In simple BMC is an out-of-band management system that lets admins to perform actions remotely like reboot a device, analyze logs, install an operating system, and update the firmware.
One of its ability is to mount virtual media to connect a disk image as a virtual USB CD-ROM or floppy drive with a remote server.
According to a report published today by Eclypsium, BMCs on Supermicro X9, X10, and X11 platforms use an insecure implementation to authenticate the client and transport USB packets between client and server.
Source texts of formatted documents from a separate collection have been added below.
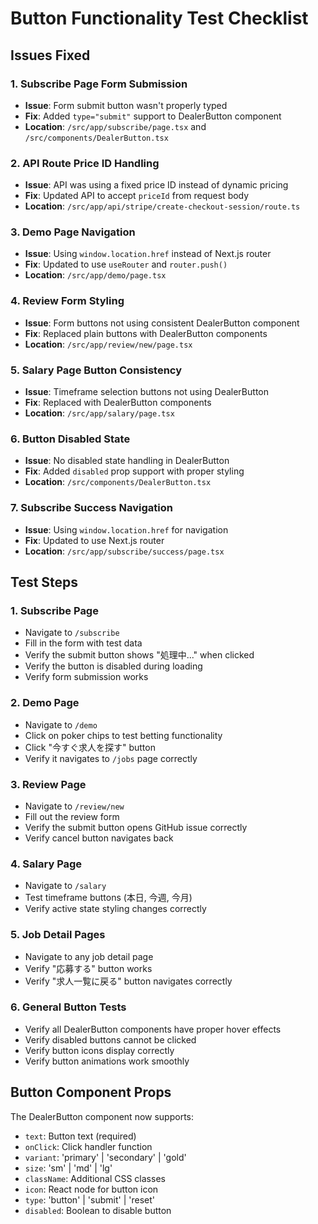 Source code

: # Button Functionality Test Checklist

## Issues Fixed

### 1. Subscribe Page Form Submission
- **Issue**: Form submit button wasn't properly typed
- **Fix**: Added `type="submit"` support to DealerButton component
- **Location**: `/src/app/subscribe/page.tsx` and `/src/components/DealerButton.tsx`

### 2. API Route Price ID Handling
- **Issue**: API was using a fixed price ID instead of dynamic pricing
- **Fix**: Updated API to accept `priceId` from request body
- **Location**: `/src/app/api/stripe/create-checkout-session/route.ts`

### 3. Demo Page Navigation
- **Issue**: Using `window.location.href` instead of Next.js router
- **Fix**: Updated to use `useRouter` and `router.push()`
- **Location**: `/src/app/demo/page.tsx`

### 4. Review Form Styling
- **Issue**: Form buttons not using consistent DealerButton component
- **Fix**: Replaced plain buttons with DealerButton components
- **Location**: `/src/app/review/new/page.tsx`

### 5. Salary Page Button Consistency
- **Issue**: Timeframe selection buttons not using DealerButton
- **Fix**: Replaced with DealerButton components
- **Location**: `/src/app/salary/page.tsx`

### 6. Button Disabled State
- **Issue**: No disabled state handling in DealerButton
- **Fix**: Added `disabled` prop support with proper styling
- **Location**: `/src/components/DealerButton.tsx`

### 7. Subscribe Success Navigation
- **Issue**: Using `window.location.href` for navigation
- **Fix**: Updated to use Next.js router
- **Location**: `/src/app/subscribe/success/page.tsx`

## Test Steps

### 1. Subscribe Page
- Navigate to `/subscribe`
- Fill in the form with test data
- Verify the submit button shows "処理中..." when clicked
- Verify the button is disabled during loading
- Verify form submission works

### 2. Demo Page
- Navigate to `/demo`
- Click on poker chips to test betting functionality
- Click "今すぐ求人を探す" button
- Verify it navigates to `/jobs` page correctly

### 3. Review Page
- Navigate to `/review/new`
- Fill out the review form
- Verify the submit button opens GitHub issue correctly
- Verify cancel button navigates back

### 4. Salary Page
- Navigate to `/salary`
- Test timeframe buttons (本日, 今週, 今月)
- Verify active state styling changes correctly

### 5. Job Detail Pages
- Navigate to any job detail page
- Verify "応募する" button works
- Verify "求人一覧に戻る" button navigates correctly

### 6. General Button Tests
- Verify all DealerButton components have proper hover effects
- Verify disabled buttons cannot be clicked
- Verify button icons display correctly
- Verify button animations work smoothly

## Button Component Props

The DealerButton component now supports:
- `text`: Button text (required)
- `onClick`: Click handler function
- `variant`: 'primary' | 'secondary' | 'gold'
- `size`: 'sm' | 'md' | 'lg'
- `className`: Additional CSS classes
- `icon`: React node for button icon
- `type`: 'button' | 'submit' | 'reset'
- `disabled`: Boolean to disable button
These weaknesses can easily be exploited by a remote attacker to bypass authentication process over virtual media service listening on TCP port 623 or intercept traffic to recover weakly encrypted BMC credentials or totally unencrypted credentials.
The weaknesses include Plaintext Authentication, Unencrypted Network Traffic, Weak Encryption and Authentication Bypass (X10 and X11 platforms only).
The researcher states that while accessing remotely, the virtual media service allows plaintext authentication, sends most traffic unencrypted, uses a weak encryption algorithm for the rest, and is susceptible to an authentication bypass.
These issues let a hacker to easily gain access to a server, either by getting a legitimate user’s authentication packet or using default credentials.
After getting connected the compromised virtual media service allows the attackers to interact with the host system as a raw USB device, thereby letting them to perform everything that can be done with physical access to a USB port, including data exfiltration, implant malware, booting from untrusted OS images, direct manipulation of the system via a virtual keyboard and mouse, and disable the device entirely.
A scan of TCP port 623 across the Internet revealed more than 47,000 BMCs from over 90 different countries with the affected BMC firmware virtual media service publicly accessible.
It is also possible to exploit these vulnerabilities by an attacker who has access to a closed corporate network or man-in-the-middle attackers within the client-side networks.
These findings were reported to Supermicro in June and July this year for which the company acknowledged in August and publicly released a firmware update for their X9, X10 and X11 platforms before September 3rd.
All the enterprises are adviced to update their BMC firmware at the earliest. Also, it is important to ensure that BMCs should never be directly exposed to the Internet because a direct exposure to the Internet increases the chance of such attacks.